▶ _The problem_: Scan the data beneath this task and copy each line that includes "الله".

═════ Task input

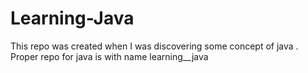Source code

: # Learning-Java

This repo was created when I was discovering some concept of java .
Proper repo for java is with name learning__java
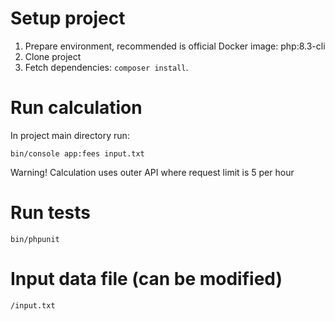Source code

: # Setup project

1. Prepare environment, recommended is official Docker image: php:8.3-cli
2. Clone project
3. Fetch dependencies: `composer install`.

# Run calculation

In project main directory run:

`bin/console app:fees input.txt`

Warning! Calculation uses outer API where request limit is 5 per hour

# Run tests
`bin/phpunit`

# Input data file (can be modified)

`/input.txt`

══════════
═════ Task input

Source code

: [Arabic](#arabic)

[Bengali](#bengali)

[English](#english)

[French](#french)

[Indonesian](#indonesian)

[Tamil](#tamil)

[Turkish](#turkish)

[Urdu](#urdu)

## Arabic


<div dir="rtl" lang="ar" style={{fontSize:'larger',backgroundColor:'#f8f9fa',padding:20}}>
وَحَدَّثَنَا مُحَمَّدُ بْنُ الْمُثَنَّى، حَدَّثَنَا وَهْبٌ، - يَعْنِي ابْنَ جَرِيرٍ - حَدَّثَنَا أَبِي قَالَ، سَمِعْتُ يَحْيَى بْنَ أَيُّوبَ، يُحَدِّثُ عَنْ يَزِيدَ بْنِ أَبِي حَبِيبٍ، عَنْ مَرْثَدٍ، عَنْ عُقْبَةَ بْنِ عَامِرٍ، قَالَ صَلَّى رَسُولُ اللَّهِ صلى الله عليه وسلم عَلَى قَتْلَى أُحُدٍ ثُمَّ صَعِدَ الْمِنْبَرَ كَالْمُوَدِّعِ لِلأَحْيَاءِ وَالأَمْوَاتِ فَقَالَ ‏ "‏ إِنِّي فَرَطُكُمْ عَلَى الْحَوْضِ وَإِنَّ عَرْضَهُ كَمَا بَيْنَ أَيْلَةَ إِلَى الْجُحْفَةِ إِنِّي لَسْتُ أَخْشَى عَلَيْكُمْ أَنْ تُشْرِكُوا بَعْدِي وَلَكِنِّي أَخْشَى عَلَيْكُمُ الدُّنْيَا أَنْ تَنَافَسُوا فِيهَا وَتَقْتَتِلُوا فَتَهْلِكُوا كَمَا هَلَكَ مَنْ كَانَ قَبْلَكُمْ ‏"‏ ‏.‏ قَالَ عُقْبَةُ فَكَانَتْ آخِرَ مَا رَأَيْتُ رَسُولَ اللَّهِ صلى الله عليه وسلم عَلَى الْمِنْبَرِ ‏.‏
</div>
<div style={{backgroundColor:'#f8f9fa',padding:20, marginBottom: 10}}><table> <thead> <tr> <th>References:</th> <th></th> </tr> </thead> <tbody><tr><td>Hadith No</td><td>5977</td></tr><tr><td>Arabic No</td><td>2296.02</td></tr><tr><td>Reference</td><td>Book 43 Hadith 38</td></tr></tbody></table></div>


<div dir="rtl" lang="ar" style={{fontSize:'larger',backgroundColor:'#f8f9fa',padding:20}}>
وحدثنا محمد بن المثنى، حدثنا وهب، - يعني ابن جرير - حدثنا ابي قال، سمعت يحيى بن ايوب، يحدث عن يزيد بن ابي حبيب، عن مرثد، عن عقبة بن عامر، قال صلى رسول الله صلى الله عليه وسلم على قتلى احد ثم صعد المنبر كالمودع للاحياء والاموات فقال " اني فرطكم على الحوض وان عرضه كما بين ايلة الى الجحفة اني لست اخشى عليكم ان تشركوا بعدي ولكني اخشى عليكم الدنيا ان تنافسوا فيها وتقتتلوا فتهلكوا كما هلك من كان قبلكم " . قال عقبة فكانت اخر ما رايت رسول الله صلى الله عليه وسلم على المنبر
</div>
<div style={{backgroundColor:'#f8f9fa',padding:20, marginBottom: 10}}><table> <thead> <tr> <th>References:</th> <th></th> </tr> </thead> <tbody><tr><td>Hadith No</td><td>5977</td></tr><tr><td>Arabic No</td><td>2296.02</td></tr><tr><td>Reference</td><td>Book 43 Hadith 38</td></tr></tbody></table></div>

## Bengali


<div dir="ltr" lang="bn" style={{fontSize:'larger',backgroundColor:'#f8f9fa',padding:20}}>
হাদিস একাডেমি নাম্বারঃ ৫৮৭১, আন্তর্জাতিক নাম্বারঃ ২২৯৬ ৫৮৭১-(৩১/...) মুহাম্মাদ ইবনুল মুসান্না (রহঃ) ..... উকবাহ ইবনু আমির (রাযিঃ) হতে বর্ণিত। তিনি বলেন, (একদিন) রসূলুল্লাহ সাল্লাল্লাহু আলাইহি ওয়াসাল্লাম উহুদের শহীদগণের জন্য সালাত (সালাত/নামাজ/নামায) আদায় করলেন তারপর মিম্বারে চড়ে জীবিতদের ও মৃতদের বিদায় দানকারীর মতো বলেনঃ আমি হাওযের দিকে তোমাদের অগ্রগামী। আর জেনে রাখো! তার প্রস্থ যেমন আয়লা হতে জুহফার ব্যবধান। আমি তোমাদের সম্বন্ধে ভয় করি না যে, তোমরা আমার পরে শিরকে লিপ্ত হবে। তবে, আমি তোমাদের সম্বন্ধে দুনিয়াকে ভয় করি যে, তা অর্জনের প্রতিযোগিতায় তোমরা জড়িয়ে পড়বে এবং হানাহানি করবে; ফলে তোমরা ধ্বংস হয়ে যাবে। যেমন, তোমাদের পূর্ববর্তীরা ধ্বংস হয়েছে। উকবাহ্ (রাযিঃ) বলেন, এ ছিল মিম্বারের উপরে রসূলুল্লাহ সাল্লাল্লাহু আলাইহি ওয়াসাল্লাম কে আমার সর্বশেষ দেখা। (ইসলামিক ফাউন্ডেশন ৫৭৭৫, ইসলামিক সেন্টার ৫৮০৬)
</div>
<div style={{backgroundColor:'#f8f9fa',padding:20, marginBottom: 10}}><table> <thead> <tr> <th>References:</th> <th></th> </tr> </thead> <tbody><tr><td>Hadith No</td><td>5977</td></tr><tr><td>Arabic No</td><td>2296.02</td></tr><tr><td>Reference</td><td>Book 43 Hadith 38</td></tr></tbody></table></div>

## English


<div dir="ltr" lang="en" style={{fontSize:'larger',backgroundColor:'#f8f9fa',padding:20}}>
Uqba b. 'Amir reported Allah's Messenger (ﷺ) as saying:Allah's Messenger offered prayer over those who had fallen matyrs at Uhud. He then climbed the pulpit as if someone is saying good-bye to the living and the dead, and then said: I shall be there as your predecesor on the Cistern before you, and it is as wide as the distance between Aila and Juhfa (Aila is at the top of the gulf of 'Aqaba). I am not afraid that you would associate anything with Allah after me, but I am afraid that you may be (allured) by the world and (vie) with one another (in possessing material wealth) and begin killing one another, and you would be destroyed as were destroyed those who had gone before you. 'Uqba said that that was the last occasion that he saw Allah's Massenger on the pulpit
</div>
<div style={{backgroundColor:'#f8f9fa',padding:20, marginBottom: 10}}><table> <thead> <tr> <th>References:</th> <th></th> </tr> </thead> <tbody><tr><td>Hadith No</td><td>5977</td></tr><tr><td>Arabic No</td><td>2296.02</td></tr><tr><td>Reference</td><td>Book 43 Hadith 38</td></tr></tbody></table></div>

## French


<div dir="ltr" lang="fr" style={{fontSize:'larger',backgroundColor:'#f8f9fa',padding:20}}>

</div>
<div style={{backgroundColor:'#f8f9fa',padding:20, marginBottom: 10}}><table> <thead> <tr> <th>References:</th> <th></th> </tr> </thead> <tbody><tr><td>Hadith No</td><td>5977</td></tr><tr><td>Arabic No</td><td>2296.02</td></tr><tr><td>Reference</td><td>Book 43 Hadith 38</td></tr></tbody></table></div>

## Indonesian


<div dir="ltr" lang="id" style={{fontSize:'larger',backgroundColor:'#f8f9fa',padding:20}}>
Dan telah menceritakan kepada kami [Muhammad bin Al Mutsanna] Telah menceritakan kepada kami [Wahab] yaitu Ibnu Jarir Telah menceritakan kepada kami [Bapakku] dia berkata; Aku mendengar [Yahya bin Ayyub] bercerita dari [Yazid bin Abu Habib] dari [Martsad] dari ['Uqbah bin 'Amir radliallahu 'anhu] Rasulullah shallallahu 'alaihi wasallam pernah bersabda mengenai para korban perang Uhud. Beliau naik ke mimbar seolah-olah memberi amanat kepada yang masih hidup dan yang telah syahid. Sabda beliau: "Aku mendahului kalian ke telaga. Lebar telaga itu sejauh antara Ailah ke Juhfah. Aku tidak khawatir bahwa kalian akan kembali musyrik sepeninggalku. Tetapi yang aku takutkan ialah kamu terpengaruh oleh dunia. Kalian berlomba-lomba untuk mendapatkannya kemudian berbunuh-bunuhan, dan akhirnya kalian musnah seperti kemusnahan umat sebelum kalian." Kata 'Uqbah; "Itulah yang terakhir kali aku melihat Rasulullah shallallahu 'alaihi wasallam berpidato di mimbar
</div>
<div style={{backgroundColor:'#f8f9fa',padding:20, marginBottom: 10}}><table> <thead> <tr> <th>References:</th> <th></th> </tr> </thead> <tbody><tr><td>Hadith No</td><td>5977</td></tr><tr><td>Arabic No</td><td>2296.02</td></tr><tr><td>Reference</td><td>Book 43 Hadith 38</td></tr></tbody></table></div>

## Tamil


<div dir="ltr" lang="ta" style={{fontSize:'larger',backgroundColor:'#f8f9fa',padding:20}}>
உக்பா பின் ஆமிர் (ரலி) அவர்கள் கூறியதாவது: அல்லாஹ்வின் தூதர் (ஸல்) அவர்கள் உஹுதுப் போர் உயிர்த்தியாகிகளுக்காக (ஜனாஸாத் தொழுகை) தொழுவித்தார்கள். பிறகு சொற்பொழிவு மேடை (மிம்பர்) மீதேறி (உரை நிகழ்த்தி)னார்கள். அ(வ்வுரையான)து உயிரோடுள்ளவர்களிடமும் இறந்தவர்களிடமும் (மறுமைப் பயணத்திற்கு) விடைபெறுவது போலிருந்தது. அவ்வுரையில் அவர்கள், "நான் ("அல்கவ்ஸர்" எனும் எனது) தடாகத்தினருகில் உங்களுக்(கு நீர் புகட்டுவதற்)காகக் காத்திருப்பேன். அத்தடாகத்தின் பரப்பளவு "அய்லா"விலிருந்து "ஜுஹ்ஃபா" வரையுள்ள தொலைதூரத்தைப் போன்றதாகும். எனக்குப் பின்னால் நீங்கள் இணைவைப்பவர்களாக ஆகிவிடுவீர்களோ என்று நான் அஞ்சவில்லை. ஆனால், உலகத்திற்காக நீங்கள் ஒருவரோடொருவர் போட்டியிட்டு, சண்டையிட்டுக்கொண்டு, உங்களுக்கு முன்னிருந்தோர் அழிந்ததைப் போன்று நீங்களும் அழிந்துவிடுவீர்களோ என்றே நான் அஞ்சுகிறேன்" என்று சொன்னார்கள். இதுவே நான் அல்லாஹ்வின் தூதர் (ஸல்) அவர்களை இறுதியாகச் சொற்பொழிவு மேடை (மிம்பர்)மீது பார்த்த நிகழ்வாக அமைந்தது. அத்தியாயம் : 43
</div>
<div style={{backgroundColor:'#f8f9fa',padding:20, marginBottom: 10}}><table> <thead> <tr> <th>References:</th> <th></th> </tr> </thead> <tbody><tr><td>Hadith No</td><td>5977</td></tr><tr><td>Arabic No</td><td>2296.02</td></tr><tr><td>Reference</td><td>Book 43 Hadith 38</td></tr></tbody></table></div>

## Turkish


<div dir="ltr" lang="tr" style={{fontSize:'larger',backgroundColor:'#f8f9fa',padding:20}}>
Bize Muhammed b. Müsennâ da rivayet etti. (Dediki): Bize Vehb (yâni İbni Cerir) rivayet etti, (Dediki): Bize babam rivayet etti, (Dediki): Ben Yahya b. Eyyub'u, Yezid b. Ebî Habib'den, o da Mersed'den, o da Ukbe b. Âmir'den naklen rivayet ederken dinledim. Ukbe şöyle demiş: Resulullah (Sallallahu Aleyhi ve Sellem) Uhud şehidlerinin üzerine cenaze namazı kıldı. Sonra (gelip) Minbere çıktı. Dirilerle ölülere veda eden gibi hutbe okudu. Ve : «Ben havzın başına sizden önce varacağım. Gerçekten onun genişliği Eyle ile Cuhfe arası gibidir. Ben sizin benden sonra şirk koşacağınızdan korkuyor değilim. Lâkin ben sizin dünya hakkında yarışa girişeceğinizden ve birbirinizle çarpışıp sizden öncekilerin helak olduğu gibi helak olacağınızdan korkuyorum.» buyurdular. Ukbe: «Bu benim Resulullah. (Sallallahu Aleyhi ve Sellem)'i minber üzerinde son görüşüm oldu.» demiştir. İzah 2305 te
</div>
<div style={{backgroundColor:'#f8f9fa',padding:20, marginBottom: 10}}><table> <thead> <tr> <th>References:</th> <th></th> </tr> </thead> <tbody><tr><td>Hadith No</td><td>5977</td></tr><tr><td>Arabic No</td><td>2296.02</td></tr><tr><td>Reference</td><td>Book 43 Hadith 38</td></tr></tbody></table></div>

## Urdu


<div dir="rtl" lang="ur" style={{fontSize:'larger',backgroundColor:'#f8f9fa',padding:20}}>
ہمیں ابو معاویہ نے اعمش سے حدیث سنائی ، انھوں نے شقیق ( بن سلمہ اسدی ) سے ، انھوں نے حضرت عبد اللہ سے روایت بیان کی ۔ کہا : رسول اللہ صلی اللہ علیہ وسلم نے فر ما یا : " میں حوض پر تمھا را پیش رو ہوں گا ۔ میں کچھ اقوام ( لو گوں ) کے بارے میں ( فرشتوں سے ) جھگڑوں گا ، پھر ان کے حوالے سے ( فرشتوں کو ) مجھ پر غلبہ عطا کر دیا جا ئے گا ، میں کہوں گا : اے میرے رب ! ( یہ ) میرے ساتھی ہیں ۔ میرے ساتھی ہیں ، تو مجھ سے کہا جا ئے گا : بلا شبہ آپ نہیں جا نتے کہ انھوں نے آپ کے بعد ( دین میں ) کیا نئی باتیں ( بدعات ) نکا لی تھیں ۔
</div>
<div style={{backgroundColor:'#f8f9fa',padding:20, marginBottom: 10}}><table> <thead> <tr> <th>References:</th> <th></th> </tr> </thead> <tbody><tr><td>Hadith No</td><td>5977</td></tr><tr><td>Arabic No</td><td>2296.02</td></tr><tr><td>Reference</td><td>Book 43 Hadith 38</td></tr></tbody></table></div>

══════════

▶ _Task response_:
وَحَدَّثَنَا مُحَمَّدُ بْنُ الْمُثَنَّى، حَدَّثَنَا وَهْبٌ، - يَعْنِي ابْنَ جَرِيرٍ - حَدَّثَنَا أَبِي قَالَ، سَمِعْتُ يَحْيَى بْنَ أَيُّوبَ، يُحَدِّثُ عَنْ يَزِيدَ بْنِ أَبِي حَبِيبٍ، عَنْ مَرْثَدٍ، عَنْ عُقْبَةَ بْنِ عَامِرٍ، قَالَ صَلَّى رَسُولُ اللَّهِ صلى الله عليه وسلم عَلَى قَتْلَى أُحُدٍ ثُمَّ صَعِدَ الْمِنْبَرَ كَالْمُوَدِّعِ لِلأَحْيَاءِ وَالأَمْوَاتِ فَقَالَ ‏ "‏ إِنِّي فَرَطُكُمْ عَلَى الْحَوْضِ وَإِنَّ عَرْضَهُ كَمَا بَيْنَ أَيْلَةَ إِلَى الْجُحْفَةِ إِنِّي لَسْتُ أَخْشَى عَلَيْكُمْ أَنْ تُشْرِكُوا بَعْدِي وَلَكِنِّي أَخْشَى عَلَيْكُمُ الدُّنْيَا أَنْ تَنَافَسُوا فِيهَا وَتَقْتَتِلُوا فَتَهْلِكُوا كَمَا هَلَكَ مَنْ كَانَ قَبْلَكُمْ ‏"‏ ‏.‏ قَالَ عُقْبَةُ فَكَانَتْ آخِرَ مَا رَأَيْتُ رَسُولَ اللَّهِ صلى الله عليه وسلم عَلَى الْمِنْبَرِ ‏.‏
وحدثنا محمد بن المثنى، حدثنا وهب، - يعني ابن جرير - حدثنا ابي قال، سمعت يحيى بن ايوب، يحدث عن يزيد بن ابي حبيب، عن مرثد، عن عقبة بن عامر، قال صلى رسول الله صلى الله عليه وسلم على قتلى احد ثم صعد المنبر كالمودع للاحياء والاموات فقال " اني فرطكم على الحوض وان عرضه كما بين ايلة الى الجحفة اني لست اخشى عليكم ان تشركوا بعدي ولكني اخشى عليكم الدنيا ان تنافسوا فيها وتقتتلوا فتهلكوا كما هلك من كان قبلكم " . قال عقبة فكانت اخر ما رايت رسول الله صلى الله عليه وسلم على المنبر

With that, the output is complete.